Supreme Court, New York County

September 27, 2013

Preston Payne Scanlon, Plaintiff,
Todd Thomas Scanlon, Defendant.

Unpublished Opinion

For the Plaintiff Drexel LLC By Orrit Hershkovitz, Esq.

For the Defendant Stein & Ott LLP By Lara Ott, Esq.

Matthew F. Cooper, J.

The plaintiff ex-wife, a resident of the state of Florida, has commenced a post-judgment proceeding in this court to enforce a United Kingdom judgment of divorce. The defendant ex-husband, who states he is returning to the United Kingdom after having lived in New York for two years, opposes enforcement on a number of grounds, the first being that New York is not the proper forum for the proceedings.

Before the court are two motions by the ex-wife. The first, designated Motion Sequence 1, concerns recognition of the foreign judgment and the enforcement of its provisions, particularly spousal and child support. The second motion, designated Motion Sequence 2, concerns matters related to the enforcement proceeding itself. Also before the court is the ex-husband's cross-motion to Motion Sequence 2, in which he seeks dismissal of the proceeding.

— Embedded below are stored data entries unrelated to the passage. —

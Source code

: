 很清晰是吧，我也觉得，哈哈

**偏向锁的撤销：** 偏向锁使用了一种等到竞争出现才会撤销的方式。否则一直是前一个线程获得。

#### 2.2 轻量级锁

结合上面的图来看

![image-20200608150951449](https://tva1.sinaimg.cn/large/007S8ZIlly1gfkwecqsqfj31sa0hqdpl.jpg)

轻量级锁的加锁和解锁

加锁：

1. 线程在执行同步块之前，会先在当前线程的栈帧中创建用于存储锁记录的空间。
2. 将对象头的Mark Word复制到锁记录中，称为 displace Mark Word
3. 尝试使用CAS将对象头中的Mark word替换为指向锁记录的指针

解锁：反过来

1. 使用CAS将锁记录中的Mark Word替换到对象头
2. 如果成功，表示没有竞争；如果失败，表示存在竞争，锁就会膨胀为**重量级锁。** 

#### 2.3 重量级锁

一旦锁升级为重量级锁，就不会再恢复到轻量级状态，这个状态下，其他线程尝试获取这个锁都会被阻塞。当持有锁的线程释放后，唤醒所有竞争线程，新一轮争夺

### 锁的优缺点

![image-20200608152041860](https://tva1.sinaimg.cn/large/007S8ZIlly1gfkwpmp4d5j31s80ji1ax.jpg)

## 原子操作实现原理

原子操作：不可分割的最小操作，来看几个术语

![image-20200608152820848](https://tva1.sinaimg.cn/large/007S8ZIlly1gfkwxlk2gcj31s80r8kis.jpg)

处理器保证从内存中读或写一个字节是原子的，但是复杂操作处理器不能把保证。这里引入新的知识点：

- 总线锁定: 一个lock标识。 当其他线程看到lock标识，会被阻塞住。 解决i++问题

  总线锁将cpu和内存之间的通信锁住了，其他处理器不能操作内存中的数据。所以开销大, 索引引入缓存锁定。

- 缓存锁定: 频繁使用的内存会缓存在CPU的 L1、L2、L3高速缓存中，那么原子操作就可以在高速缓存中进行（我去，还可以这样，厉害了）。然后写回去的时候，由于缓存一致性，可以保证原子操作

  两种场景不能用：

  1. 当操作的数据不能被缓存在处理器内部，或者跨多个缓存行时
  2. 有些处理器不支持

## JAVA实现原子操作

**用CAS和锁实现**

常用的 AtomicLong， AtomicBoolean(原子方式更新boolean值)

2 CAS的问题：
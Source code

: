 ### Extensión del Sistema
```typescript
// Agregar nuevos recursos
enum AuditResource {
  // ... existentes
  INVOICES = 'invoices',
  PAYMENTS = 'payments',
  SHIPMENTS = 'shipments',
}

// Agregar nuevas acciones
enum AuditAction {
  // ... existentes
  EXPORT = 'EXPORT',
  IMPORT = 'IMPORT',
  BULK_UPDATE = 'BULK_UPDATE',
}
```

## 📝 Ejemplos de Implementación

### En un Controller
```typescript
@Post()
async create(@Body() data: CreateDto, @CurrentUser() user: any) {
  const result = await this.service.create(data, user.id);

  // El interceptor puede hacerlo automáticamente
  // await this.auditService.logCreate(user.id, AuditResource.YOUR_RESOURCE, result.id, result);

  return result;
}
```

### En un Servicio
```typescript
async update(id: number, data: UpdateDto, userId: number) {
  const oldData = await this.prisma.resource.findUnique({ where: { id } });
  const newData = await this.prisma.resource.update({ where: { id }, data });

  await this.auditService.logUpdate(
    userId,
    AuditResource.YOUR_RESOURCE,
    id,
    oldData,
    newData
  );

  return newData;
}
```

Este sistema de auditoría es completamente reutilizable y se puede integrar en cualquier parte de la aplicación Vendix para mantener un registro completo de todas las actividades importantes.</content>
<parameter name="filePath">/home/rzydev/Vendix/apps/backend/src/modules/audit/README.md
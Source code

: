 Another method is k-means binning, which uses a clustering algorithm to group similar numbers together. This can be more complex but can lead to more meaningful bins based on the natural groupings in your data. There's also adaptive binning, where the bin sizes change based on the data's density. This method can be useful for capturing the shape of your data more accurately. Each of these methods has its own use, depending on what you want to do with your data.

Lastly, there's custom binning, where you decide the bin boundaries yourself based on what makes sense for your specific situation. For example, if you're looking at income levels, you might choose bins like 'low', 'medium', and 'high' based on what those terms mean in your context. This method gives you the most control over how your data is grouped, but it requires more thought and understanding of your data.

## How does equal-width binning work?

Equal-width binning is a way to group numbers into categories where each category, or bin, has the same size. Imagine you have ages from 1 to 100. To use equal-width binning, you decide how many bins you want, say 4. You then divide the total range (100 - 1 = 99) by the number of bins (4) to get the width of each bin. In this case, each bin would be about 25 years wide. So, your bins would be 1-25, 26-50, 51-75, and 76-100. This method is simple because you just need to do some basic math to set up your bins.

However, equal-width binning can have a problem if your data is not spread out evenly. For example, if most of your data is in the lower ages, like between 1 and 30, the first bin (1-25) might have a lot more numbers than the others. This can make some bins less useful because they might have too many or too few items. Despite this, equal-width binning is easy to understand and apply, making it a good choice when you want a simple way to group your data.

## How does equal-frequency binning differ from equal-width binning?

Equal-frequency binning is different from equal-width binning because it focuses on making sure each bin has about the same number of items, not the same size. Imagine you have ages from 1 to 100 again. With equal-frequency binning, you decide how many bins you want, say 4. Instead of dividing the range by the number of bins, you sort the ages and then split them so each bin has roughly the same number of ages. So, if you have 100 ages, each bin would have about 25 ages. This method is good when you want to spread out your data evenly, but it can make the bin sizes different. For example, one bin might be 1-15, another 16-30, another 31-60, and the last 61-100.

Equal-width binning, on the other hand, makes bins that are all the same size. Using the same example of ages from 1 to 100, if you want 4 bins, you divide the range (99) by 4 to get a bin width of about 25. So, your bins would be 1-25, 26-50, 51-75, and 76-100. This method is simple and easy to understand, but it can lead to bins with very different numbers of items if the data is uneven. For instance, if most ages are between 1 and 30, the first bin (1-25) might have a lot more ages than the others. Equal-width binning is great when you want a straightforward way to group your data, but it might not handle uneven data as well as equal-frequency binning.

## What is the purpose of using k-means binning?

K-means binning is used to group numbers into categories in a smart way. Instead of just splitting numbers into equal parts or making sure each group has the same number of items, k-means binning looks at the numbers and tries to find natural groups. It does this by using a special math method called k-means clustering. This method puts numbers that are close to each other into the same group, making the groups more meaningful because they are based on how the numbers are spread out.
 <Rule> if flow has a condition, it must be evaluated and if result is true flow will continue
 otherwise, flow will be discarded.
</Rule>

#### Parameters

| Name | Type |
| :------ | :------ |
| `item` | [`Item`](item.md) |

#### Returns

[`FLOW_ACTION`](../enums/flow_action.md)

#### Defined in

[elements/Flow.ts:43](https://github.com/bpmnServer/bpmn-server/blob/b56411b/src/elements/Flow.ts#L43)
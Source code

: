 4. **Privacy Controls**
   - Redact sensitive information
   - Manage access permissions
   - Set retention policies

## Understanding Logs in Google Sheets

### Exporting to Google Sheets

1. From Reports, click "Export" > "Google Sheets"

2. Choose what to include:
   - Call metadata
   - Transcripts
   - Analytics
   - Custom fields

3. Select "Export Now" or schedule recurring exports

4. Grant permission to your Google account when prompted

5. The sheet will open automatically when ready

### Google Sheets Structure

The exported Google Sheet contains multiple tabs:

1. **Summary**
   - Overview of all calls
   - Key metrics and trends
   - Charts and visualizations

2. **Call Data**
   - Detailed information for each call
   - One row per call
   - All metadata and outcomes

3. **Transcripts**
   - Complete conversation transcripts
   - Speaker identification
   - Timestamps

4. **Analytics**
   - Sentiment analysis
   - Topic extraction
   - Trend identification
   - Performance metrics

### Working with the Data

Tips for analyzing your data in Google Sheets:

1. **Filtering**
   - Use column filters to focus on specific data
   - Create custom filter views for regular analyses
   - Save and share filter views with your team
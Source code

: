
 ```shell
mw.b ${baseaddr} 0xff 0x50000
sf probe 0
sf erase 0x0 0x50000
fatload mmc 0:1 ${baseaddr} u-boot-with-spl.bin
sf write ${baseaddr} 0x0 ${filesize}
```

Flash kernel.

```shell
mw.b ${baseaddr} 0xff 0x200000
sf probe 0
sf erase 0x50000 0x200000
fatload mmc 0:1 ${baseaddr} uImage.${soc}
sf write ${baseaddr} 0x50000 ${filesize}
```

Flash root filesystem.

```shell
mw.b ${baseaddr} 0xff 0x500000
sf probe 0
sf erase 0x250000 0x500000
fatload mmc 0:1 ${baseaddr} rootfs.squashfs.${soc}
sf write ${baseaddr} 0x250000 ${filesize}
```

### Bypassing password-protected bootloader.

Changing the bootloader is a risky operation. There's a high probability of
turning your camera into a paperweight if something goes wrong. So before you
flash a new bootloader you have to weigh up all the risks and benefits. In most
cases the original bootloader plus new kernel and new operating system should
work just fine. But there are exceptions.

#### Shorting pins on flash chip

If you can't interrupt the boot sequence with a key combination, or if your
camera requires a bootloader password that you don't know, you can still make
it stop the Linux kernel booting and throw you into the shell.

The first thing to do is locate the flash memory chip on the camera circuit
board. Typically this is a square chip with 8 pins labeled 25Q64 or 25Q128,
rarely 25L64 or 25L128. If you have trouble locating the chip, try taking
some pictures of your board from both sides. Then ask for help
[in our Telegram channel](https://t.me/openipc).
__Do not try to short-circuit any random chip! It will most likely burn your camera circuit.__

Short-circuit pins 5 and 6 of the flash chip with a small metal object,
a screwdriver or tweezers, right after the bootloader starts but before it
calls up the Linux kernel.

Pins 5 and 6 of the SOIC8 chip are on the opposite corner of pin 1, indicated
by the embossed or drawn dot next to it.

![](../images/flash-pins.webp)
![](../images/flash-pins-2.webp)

Consolidation of the Motions

Motion Sequence 1 was brought by notice of motion and made returnable in the Motion Submissions Part of this court. On the return date, the motion was referred to this part for argument. The ex-husband appeared pro se, submitting, in lieu of opposition papers, a collection of unsigned, unsworn documents, along with various spreadsheets and emails. Since his papers were clearly improper (see CPLR 2101 [1]), the court informed the ex-wife's counsel that reply papers were not necessary. The motion was marked submitted and the court began rendering its decision.

Thereafter, the ex-wife brought Motion Sequence 2 by Order to Show Cause seeking related relief. The ex-husband, now represented by counsel, properly opposed the motion and filed a cross-motion. Motion Sequence 2 was returnable on June 26, 2013, at which time the ex-husband requested leave to file proper opposition papers to Motion Sequence 1. The court allowed the ex-husband to submit proper papers on the condition that he pay $15, 000 toward the ex-wife's counsel fees. Having done so, Motion Sequence 1 was then fully briefed and resubmitted. Because the two motions and cross-motion are related, the court consolidates them for disposition.

Background & Relief Sought

The parties were divorced in 2007 in England, but since then the ex-wife and the parties' five children — ages 14, 14, 16, 17 and 18 — have relocated to Coral Gables, Florida where she is a high school teacher. The ex-husband still owns a home in England, but when this action was filed he worked for Bank of America Merrill Lynch in Manhattan and lived on the Upper West Side. Their judgment of divorce provided that the ex-husband would pay child and spousal support subject to certain termination events. One such event, which would terminate spousal support, is the ex-wife's cohabitation with an unrelated male for three consecutive months ("the cohabitation clause").

Subsequently, while the ex-husband still lived in the United Kingdom ("the UK"), he sought downward modification of his spousal and child support obligations in the UK courts. After negotiations between the parties, the UK court adjusted the ex-husband's obligations so that he was required to pay monthly spousal support in the amount of 13.33% of his monthly net salary and 10% of any net bonus he receives, as well as monthly child support in the amount of 26.65% of his monthly net salary and 20% of any net bonus he receives. As part of effecting this order, the ex-husband must provide pay stubs and tax returns — be they United States W2 forms or the UK equivalent — on a recurring basis.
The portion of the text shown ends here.